Bergama halıları, yüzyıllardır evleri süsleyen, çadırlara serilen ve duvarlarda sergilenen, Türk kültürünün eşsiz bir parçası olarak biliniyor. Ancak günümüzde bu kadim gelenek, yok olma tehlikesiyle karşı karşıya. Bergamalı kadınlar, halıcılığın bu önemli mirasını korumak ve yaşatmak için üretimlerine devam ediyor.
Kadriye Yakar’ın liderliği
S.S. Bergama Halıcılık ve El Sanatları Geliştirme Kooperatifi’nin kurucusu olan Kadriye Yakar, aynı zamanda Turizm ve Kültür Bakanlığı Dokuma Sanatçısı. Yakar, 2009 yılında emekli olduktan sonra kooperatifi kurarak, Bergama halılarını hem üretmek hem de tanıtmak için çalışmalarını başlattı. Köylerdeki kadınlara tezgah temin ederek üretimi destekleyen Yakar, İzmir Kalkınma Ajansı ve UNESCO ile iş birliği yaparak bu kültürü daha geniş kitlelere tanıtmayı amaçlıyor.
Bergama halılarının yaklaşık 2000 çeşidi aşan bir mirasa sahip olduğunu belirten Yakar, çift düğüm tekniği ve kök boya kullanımıyla üretilen bu halıların, geçmişte dünya çapında tanınan değerler arasında yer aldığını ifade etti.
Halıların geçmişi ve hikayesi
Halıcılık mesleğinde emeği geçen kadınlardan biri olan Feyza Uygun, dokudukları halıların her birinin ayrı bir hikaye anlattığını ve bu mesleğin köklü bir geçmişe sahip olduğunu vurguladı. Uygun, el dokuması halıların sadece estetik değil, aynı zamanda sağlığa faydalı özellikleri bulunduğuna da dikkat çekti.
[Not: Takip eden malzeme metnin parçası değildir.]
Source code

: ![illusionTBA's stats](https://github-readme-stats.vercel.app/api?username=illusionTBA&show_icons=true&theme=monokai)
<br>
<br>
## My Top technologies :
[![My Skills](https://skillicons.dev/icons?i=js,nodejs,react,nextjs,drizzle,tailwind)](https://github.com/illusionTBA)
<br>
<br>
Gençlerin katkısı ve eğitimin önemi
30 yıllık deneyimiyle Ülkü Gülkin, gençlerin halıcılık mesleğini öğrenmesinin önemine dikkat çekerek, Bergama halılarının doğallığının ve kök boyalarının benzersiz olduğunu belirtti. Gülkin, “Gençler bu mesleği devam ettirmeli ki kültürümüz gelecek nesillere aktarılabilsin,” dedi.
Kadriye Yakar ise meslek liselerinde halıcılık eğitiminin verilmesi gerektiğini ifade ederek, çocukluk çağlarından itibaren bu el sanatının öğretilmesinin, geleneğin korunmasında kritik bir rol oynayacağını söyledi.